* **TASK ITEM**
Only one stretch of the data below is needed. Output the lines from the one with "dist_sq = np.sum(X_test**2, axis=1, keepdims=True)" up to and including the one with "vectorized GRNN class", exactly as they stand.
** SUPPLIED RECORDS follows **
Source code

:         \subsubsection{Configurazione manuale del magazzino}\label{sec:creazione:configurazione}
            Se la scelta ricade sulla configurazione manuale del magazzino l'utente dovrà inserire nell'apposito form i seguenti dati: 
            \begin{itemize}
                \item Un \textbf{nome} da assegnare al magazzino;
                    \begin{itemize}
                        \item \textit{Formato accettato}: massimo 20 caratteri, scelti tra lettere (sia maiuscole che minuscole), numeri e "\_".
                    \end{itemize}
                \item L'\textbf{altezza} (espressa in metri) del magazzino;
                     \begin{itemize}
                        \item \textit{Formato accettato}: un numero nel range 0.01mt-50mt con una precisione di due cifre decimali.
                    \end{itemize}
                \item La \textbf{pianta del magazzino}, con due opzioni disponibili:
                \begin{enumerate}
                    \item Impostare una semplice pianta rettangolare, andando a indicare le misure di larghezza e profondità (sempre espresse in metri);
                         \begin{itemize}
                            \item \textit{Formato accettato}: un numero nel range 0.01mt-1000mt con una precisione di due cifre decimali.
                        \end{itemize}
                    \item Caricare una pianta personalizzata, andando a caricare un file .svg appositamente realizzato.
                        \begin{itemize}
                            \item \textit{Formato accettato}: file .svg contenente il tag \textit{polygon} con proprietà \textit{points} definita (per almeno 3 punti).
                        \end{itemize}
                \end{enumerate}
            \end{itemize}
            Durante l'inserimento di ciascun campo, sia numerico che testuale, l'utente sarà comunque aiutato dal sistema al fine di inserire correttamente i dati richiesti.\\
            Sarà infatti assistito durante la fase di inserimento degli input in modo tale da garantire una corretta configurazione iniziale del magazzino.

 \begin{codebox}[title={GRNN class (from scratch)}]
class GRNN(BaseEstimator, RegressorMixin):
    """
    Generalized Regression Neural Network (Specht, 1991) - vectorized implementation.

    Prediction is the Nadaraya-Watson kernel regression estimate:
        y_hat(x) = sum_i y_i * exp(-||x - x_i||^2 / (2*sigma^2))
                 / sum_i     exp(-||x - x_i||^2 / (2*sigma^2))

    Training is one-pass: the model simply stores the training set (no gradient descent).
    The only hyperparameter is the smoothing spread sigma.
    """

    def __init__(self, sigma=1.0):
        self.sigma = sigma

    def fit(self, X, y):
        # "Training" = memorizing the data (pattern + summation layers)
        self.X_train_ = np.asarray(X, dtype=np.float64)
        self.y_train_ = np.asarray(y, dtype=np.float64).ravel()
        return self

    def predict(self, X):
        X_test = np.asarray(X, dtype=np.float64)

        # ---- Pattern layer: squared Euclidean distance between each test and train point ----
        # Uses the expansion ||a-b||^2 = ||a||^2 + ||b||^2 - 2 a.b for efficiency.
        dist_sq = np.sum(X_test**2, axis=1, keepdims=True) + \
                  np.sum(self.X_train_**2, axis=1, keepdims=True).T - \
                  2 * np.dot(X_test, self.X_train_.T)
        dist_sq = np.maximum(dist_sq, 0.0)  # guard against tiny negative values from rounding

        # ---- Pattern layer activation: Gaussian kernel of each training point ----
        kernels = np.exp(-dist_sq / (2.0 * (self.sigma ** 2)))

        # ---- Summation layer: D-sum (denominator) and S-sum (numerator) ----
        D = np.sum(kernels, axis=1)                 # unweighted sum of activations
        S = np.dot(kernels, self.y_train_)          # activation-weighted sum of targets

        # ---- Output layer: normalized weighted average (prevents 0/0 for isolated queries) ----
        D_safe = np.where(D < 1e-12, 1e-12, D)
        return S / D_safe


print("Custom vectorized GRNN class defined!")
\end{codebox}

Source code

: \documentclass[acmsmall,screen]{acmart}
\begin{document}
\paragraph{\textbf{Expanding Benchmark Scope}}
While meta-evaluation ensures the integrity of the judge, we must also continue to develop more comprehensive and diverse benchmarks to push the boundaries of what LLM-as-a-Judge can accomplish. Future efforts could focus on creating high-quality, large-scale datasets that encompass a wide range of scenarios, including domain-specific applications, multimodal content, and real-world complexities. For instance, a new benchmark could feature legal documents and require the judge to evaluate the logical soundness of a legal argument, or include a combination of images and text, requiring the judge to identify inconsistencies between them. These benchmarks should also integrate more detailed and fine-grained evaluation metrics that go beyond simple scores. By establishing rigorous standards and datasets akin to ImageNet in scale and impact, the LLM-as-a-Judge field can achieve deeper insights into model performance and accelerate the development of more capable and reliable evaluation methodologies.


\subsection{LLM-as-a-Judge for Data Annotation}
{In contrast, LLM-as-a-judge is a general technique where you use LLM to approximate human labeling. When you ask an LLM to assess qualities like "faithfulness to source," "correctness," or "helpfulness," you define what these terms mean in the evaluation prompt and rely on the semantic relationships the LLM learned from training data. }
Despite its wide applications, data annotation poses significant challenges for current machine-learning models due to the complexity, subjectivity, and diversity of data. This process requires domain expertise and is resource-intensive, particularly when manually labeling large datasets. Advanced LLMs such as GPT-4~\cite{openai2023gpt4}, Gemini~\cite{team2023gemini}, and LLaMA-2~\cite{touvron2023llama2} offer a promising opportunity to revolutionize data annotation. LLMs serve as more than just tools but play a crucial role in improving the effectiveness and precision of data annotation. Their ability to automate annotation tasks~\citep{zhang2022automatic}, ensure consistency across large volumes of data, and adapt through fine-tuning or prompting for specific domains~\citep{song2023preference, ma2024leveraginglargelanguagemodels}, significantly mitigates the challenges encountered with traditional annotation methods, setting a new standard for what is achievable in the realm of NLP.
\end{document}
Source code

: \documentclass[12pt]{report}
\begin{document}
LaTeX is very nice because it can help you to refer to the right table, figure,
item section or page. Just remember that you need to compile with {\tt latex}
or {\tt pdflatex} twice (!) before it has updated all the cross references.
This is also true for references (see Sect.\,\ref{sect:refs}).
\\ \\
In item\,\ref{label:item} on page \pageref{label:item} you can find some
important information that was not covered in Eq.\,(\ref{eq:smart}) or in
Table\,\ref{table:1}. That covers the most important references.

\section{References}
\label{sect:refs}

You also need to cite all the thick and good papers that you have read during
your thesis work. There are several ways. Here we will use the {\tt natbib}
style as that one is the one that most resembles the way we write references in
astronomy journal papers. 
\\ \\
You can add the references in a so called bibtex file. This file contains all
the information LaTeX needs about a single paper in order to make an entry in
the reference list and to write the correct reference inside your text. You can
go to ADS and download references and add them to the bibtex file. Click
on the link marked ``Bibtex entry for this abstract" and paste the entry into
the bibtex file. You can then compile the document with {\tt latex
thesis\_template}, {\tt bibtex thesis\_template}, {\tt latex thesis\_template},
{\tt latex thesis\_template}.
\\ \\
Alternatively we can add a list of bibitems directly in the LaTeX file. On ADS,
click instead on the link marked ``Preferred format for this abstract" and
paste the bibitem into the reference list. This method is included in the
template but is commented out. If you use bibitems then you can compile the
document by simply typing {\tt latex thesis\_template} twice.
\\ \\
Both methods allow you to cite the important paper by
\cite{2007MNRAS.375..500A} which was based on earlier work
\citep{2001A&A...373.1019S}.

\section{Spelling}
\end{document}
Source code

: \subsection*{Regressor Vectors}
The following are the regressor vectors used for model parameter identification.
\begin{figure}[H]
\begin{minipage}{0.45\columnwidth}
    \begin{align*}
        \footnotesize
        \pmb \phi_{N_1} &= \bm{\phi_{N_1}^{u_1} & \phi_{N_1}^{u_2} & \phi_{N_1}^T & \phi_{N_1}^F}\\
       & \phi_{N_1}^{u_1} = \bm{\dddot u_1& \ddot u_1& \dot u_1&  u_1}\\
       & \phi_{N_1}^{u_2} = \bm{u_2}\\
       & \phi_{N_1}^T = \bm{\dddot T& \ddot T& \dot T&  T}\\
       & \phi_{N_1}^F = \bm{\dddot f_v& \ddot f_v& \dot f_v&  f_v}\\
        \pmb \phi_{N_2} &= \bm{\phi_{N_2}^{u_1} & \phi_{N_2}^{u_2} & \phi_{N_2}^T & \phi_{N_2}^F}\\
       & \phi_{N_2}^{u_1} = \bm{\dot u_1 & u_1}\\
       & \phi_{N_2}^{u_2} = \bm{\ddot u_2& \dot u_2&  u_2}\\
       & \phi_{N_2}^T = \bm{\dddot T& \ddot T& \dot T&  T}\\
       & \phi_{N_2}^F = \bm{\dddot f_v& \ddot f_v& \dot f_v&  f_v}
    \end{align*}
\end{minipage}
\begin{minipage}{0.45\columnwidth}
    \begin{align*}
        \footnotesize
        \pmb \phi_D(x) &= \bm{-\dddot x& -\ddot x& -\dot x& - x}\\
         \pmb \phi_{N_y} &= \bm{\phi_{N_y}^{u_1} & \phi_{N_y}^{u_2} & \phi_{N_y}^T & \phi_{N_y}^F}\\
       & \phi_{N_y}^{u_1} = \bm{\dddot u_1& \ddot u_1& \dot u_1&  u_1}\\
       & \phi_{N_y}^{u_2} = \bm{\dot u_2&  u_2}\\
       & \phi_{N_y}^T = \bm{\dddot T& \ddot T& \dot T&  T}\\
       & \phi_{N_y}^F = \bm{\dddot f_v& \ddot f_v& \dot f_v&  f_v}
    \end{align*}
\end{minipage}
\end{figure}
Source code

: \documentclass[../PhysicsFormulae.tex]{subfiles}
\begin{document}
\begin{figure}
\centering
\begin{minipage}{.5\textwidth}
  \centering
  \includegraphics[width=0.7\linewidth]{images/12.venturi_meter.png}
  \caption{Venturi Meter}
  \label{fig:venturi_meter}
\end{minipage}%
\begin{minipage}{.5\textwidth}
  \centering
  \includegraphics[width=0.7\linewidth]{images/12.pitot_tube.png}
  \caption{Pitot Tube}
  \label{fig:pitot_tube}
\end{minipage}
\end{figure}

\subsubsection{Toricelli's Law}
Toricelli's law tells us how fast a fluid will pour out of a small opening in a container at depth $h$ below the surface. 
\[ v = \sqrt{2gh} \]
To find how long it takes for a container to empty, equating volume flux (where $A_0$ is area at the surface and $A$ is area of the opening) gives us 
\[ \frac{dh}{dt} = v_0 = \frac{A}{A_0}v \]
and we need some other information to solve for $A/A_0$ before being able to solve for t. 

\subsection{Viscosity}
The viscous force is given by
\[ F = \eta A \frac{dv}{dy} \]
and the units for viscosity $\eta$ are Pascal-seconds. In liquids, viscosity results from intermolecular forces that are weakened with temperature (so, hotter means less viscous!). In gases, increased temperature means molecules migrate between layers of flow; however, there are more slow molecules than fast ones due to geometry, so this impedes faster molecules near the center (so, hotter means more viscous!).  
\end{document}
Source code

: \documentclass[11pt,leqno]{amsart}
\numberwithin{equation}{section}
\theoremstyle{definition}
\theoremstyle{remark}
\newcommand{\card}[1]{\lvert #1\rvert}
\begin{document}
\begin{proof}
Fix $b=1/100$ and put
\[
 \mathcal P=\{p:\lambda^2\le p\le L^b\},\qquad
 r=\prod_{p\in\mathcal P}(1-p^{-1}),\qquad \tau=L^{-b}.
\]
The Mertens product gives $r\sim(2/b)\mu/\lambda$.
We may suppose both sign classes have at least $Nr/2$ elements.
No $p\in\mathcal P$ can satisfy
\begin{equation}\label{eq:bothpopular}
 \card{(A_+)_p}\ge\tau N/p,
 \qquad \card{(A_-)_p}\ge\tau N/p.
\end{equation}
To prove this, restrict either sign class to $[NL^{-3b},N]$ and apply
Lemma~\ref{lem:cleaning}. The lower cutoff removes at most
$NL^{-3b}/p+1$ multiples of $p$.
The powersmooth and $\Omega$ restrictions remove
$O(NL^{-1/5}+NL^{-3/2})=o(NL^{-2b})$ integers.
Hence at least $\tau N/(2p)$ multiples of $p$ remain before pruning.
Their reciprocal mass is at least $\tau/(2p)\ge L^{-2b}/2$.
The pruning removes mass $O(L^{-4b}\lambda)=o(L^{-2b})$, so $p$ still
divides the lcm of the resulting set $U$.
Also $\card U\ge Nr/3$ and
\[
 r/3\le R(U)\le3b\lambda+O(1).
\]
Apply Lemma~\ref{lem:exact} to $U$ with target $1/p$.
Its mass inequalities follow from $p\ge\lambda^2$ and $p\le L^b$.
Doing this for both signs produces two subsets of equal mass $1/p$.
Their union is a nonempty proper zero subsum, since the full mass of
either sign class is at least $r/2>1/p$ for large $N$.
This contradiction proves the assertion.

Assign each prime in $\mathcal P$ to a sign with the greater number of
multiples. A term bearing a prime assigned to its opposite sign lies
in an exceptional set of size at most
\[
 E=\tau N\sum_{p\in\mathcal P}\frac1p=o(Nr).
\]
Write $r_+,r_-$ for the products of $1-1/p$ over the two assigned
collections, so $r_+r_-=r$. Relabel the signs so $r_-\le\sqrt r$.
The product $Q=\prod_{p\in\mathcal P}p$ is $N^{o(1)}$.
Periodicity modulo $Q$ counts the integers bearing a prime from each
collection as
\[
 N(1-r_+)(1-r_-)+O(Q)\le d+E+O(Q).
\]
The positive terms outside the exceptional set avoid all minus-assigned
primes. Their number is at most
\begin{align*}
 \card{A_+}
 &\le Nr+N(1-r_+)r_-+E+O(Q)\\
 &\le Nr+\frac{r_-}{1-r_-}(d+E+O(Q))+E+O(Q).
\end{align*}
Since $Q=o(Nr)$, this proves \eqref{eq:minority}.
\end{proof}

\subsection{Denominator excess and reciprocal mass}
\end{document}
** End of SUPPLIED RECORDS **
* **TASK RESULT**
        dist_sq = np.sum(X_test**2, axis=1, keepdims=True) + \
                  np.sum(self.X_train_**2, axis=1, keepdims=True).T - \
                  2 * np.dot(X_test, self.X_train_.T)
        dist_sq = np.maximum(dist_sq, 0.0)  # guard against tiny negative values from rounding

        # ---- Pattern layer activation: Gaussian kernel of each training point ----
        kernels = np.exp(-dist_sq / (2.0 * (self.sigma ** 2)))

        # ---- Summation layer: D-sum (denominator) and S-sum (numerator) ----
        D = np.sum(kernels, axis=1)                 # unweighted sum of activations
        S = np.dot(kernels, self.y_train_)          # activation-weighted sum of targets

        # ---- Output layer: normalized weighted average (prevents 0/0 for isolated queries) ----
        D_safe = np.where(D < 1e-12, 1e-12, D)
        return S / D_safe


print("Custom vectorized GRNN class defined!")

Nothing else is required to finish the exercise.